“Unite the Right” is the name of a demonstration taking place on Saturday in Charlottesville, Virginia. (It’s being live-streamed in the video at the end of this article.) On Friday night, alt-right and nationalist protesters gathered at the campus of the University of Virginia after a federal judge ruled earlier that day that the event could take place.
Their opposing organization, known as the “Antifa”, showed up to protest the protesters, which resulted in clashes between marchers, protesters and police.
In response to the violence, Virginia Gov. Terry McAuliffe, a Democrat, decided to place National Guard members on standby, and encourage Virginians to stay away from Saturday’s event.
“Men and women from state and local agencies will be in Charlottesville [on Saturday] to keep the public safe,” McAuliffe said in a statement, “and their job will be made easier if Virginians, no matter how well-meaning, elect to stay away from the areas where this rally will take place.”
Hundreds of protesters holding torches marched through the campus in an apparent lead-up to the Saturday demonstration, which will protest Charlottesville’s decision to remove a statue of Confederate Gen. Robert E. Lee.
After the city council voted in May to remove a statue of Confederate General Robert E. Lee from Charlottesville’s Lee Park, the decision sparked outrage with some members of the community. Back then, a group of protesters reportedly showed up with torches in hand, saying that “white people” across the country recognize that “a war” of symbolism is under way, and they don’t want the monument removed because it is part of American history.
Photos and video of the protests posted on social media Friday showed demonstrators marching through dark walkways, chanting slogans like “white lives matter” and “you will not replace us.”
Police arriving on the scene declared the protest on Friday an “unlawful assembly” and told demonstrators to disperse, video footage of the gathering shows.
The Antifa were also chanting their own slogan: “black lives matter.”
— Tim Dodson (@Tim_Dodson) August 12, 2017
Charlottesville Mayor Mike Signer condemned the protest in a statement, calling the gathering “a cowardly parade of hatred, bigotry, racism, and intolerance.”
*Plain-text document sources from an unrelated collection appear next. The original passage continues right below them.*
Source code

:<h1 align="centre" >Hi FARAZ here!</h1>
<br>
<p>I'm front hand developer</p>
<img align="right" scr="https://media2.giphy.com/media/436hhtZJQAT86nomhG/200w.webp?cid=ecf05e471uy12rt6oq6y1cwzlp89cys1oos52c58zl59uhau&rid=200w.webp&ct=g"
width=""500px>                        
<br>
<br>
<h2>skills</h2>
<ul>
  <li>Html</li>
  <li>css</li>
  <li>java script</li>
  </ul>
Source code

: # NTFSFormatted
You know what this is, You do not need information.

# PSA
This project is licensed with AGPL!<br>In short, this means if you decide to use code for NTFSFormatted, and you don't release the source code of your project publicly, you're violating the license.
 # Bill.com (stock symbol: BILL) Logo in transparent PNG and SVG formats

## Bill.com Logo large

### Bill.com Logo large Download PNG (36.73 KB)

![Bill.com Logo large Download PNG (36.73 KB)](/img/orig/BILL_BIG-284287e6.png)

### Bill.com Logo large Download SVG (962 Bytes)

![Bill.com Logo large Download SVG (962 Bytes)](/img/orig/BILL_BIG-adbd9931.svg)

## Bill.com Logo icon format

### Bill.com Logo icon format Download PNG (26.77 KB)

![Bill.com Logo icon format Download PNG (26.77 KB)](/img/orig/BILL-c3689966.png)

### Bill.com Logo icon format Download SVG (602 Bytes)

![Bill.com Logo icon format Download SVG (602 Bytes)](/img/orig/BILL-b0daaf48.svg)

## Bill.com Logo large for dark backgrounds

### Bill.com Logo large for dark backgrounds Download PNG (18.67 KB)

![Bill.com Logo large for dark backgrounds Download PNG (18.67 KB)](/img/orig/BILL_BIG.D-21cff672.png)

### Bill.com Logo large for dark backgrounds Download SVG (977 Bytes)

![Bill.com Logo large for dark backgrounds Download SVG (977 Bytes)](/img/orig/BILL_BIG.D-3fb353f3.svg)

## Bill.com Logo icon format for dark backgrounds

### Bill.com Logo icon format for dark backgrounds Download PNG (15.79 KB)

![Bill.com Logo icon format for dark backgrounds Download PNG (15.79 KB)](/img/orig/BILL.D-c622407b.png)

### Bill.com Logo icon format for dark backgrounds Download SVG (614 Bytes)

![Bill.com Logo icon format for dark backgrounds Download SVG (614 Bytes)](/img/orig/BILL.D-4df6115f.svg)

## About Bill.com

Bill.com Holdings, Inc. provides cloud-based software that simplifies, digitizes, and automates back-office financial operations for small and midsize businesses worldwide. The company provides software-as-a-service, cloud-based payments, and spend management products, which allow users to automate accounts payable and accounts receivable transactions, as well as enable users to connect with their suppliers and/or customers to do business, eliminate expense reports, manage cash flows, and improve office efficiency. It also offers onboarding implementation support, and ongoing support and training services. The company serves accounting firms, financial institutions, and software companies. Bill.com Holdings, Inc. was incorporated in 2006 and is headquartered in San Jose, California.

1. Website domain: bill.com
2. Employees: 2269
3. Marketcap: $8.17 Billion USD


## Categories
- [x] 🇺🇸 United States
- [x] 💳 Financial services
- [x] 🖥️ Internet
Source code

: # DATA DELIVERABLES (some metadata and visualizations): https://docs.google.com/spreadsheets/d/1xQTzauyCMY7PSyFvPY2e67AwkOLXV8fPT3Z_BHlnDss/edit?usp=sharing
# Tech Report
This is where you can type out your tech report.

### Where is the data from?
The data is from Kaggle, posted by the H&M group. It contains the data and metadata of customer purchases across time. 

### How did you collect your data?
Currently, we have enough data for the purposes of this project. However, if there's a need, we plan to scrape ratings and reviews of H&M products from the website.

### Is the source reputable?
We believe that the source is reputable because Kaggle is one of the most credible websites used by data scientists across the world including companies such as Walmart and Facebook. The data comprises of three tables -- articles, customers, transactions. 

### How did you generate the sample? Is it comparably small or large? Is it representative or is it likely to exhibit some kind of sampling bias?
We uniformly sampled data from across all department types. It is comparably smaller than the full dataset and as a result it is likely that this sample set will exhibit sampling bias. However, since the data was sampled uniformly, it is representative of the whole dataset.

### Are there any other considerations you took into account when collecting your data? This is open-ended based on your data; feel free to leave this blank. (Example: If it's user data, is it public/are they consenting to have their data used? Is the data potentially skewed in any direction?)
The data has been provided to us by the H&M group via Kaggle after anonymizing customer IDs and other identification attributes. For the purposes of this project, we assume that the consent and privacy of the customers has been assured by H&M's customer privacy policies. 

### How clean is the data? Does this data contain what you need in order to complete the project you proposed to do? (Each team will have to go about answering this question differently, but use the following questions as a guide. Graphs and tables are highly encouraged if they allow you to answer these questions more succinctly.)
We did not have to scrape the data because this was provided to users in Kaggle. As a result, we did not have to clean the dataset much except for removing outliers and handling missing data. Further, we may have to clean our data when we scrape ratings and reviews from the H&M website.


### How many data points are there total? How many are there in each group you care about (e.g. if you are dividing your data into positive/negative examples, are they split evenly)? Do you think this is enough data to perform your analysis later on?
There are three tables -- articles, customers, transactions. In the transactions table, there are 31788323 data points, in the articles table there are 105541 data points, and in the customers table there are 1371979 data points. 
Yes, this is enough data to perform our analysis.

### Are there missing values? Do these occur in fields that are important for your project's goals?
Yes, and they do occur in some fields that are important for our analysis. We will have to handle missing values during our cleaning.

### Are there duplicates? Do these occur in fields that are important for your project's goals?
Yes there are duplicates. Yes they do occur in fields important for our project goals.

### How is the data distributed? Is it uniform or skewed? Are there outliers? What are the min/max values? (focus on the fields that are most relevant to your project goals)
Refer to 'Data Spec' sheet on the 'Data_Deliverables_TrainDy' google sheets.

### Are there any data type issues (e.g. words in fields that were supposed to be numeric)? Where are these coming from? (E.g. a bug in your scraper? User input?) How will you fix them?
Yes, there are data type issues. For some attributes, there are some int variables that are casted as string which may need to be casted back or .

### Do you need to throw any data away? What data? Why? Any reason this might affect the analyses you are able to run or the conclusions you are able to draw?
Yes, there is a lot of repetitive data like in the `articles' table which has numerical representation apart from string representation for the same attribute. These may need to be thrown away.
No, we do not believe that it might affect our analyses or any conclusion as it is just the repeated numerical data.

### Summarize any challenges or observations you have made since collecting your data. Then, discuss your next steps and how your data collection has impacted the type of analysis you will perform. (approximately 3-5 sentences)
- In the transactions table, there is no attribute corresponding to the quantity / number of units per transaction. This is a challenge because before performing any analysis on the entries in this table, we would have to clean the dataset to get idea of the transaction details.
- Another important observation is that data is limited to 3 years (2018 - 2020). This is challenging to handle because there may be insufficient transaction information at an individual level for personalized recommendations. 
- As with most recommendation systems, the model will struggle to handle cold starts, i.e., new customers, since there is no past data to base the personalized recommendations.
“Everyone has a right under the First Amendment to express their opinion peaceably, so here’s mine: not only as the Mayor of Charlottesville, but as a UVA faculty member and alumnus, I am beyond disgusted by this unsanctioned and despicable display of visual intimidation on a college campus,” he said, ironically forgetting that these sorts of demonstrations take place on college campuses all the time, but they’re usually led by the leftist Antifa and Black Lives Matter organizations.